First International

Look to the skies for a solution

- Tuesday 28 August 2012 -

SUMMER is nearly over, the kids are back in school and winter will be upon us all too soon.

Unfortunately the shipping industry has been stuck in winter for several years and now faces a period that could present the final tipping point for many companies.

Freight markets both wet and dry are now hopelessly over-supplied with ships of a historically young average age, while the demand for cargo movements continues to decline.

Yet still ships are being ordered, with the wet fleet due to grow by another 20% in the next 18 months and the dry by nearly 30%. The largest increase of all is with the large container ships segment, due to grow by more than 60%.

Let us just remind ourselves that shipping serves the global economies. It cannot create demand but by reckless speculation in new ships it can — and has — destroyed its own economic viability.

Meanwhile, the added reality is that its customer bases are in countries that are themselves going through the worst economic recession since the 1930s, making the outlook very grim indeed.

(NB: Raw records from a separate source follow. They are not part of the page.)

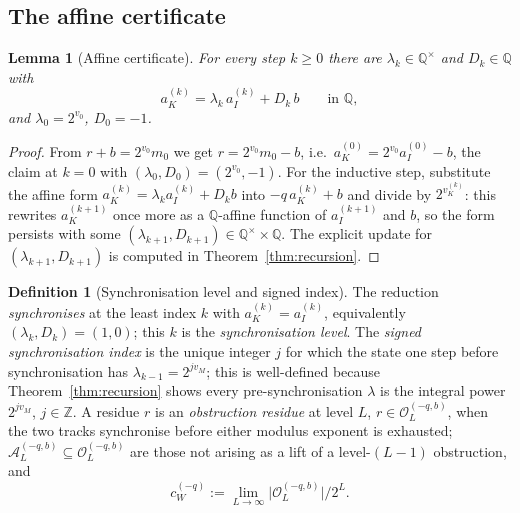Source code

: \documentclass[11pt,reqno]{amsart}
\theoremstyle{plain}
\newtheorem{lemma}[theorem]{Lemma}
\theoremstyle{definition}
\newtheorem{definition}[theorem]{Definition}
\theoremstyle{remark}
\newcommand{\Z}{\mathbb{Z}}
\newcommand{\Q}{\mathbb{Q}}
\newcommand{\Obs}{\mathcal{O}}
\newcommand{\Atom}{\mathcal{A}}
\newcommand{\vk}{v_{K}}
\newcommand{\aK}{a_{K}}
\newcommand{\aI}{a_{I}}
\newcommand{\vM}{v_{M}}
\newcommand{\cWq}{c_{W}^{(-q)}}
\newcommand{\Obsq}{\Obs_{L}^{(-q,b)}}
\newcommand{\Atomq}{\Atom_{L}^{(-q,b)}}
\begin{document}
\subsection{The affine certificate}

\begin{lemma}[Affine certificate]\label{lem:certificate}
For every step $k \ge 0$ there are $\lambda_k \in \Q^{\times}$ and
$D_k \in \Q$ with
\[
\aK^{(k)} = \lambda_k\, \aI^{(k)} + D_k\, b \qquad \text{in } \Q,
\]
and $\lambda_0 = 2^{v_0}$, $D_0 = -1$.
\end{lemma}

\begin{proof}
From $r + b = 2^{v_0} m_0$ we get $r = 2^{v_0} m_0 - b$, i.e.\
$\aK^{(0)} = 2^{v_0}\aI^{(0)} - b$, the claim at $k = 0$ with
$(\lambda_0, D_0) = (2^{v_0}, -1)$. For the inductive step, substitute the
affine form $\aK^{(k)} = \lambda_k \aI^{(k)} + D_k b$ into
$-q\,\aK^{(k)} + b$ and divide by $2^{\vk^{(k)}}$: this rewrites
$\aK^{(k+1)}$ once more as a $\Q$-affine function of $\aI^{(k+1)}$ and $b$,
so the form persists with some $(\lambda_{k+1}, D_{k+1}) \in
\Q^{\times} \times \Q$. The explicit update for $(\lambda_{k+1}, D_{k+1})$
is computed in Theorem~\ref{thm:recursion}.
\end{proof}

\begin{definition}[Synchronisation level and signed index]\label{def:sync}
The reduction \emph{synchronises} at the least index $k$ with
$\aK^{(k)} = \aI^{(k)}$, equivalently $(\lambda_k, D_k) = (1, 0)$; this $k$ is
the \emph{synchronisation level}. The \emph{signed synchronisation index} is
the unique integer $j$ for which the state one step before synchronisation
has $\lambda_{k-1} = 2^{j\vM}$; this is well-defined because
Theorem~\ref{thm:recursion} shows every pre-synchronisation $\lambda$ is the
integral power $2^{j\vM}$, $j \in \Z$. A residue $r$ is an
\emph{obstruction residue} at level $L$, $r \in \Obsq$, when the two tracks
synchronise before either modulus exponent is exhausted; $\Atomq \subseteq
\Obsq$ are those not arising as a lift of a level-$(L-1)$ obstruction, and
\[
\cWq := \lim_{L \to \infty} \lvert \Obsq \rvert / 2^L .
\]
\end{definition}
\end{document}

The monetary problems of the euro nations continue to worsen and reflect the problems facing the shipping industry.

Countries buried under vast non-performing debt and growing unemployment are being offered more debt, are required to massively cut overheads — ie, government spending — and are being shown no plan for recovery.

Meanwhile China, the engine of the last boom, is retreating to digest the rapid growth it has created. It is now reformulating its next economic and political movements under new political leadership that will take at least five years to render its plans and another five years to implement them.

Let us not forget that China’s last boom was fuelled by the countries of Europe and the US that benefited from the supply of cheaply manufactured goods and the countries of the Middle East, South America and Australia that supplied the raw materials and energy products.

The serious recessions in Europe and the US have greatly reduced these countries’ demand for Chinese goods. There is a distinct possibility that the US will go into a deeper recession after the presidential election, whoever wins, which again points to a continuing downturn in the demand for shipping.

The freight rates that emerged in the middle of the last decade will not return in this, or the next, decade.

The ships that were ordered in the middle of the boom are worth as little as 50% of their delivered price today and, with so many wet and dry bulk ships trading on the spot markets, they are uneconomic even at those levels.

Slow steaming, reduced maintenance and cheaper crews do not address the problems but ultimately make them worse.

Ships have to operate in what is one of the most hazardous environments in the world and must be designed, maintained and operated by those who understand the risks and can afford to deal with them responsibly.

Things are very different in aviation, the other major transportation industry, in that most airlines today do not own their aircraft, but lease them from well-capitalised leasing companies that order in bulk quantities directly from the manufacturers.

Aircraft are then leased on long-term contracts to various airlines who are obliged to maintain and operate them in their respective services. Invariably airlines competing with each other on various routes lease the same types of aircraft from the same leasing company.

Airlines do not speculate on aircraft orders or in their secondhand values and most modern aircraft operate for 30 years or more. They are usually traded by the major airlines as they continue to modernise their fleets, and the leasing companies often re-lease aircraft to lesser airlines or convert them to carry freight.

Even the largest airlines cannot afford to own, and therefore finance, all the aircraft they need.

The leasing companies do not operate the aircraft but are able to fund the purchase because of their large capital structures and the ability of investors to look at the lease obligations that support them.

Almost every major US airline has been through bankruptcy reconstruction in the last 10 years and the mergers that emerged from this have been made easier by the leasing structures.

There have been some leasing deals, called bareboat charters, in shipping, and indeed time charters that are operating leases, but more needs to be done to restabilise the capital side of the industry.

The equity and debt capital needs to be connected with the end users of the ships and not just the operators or the asset speculators. The container industry is already deeply involved with leasing and the other sectors of shipping need to follow suit.

Paul Slater is chairman of First International.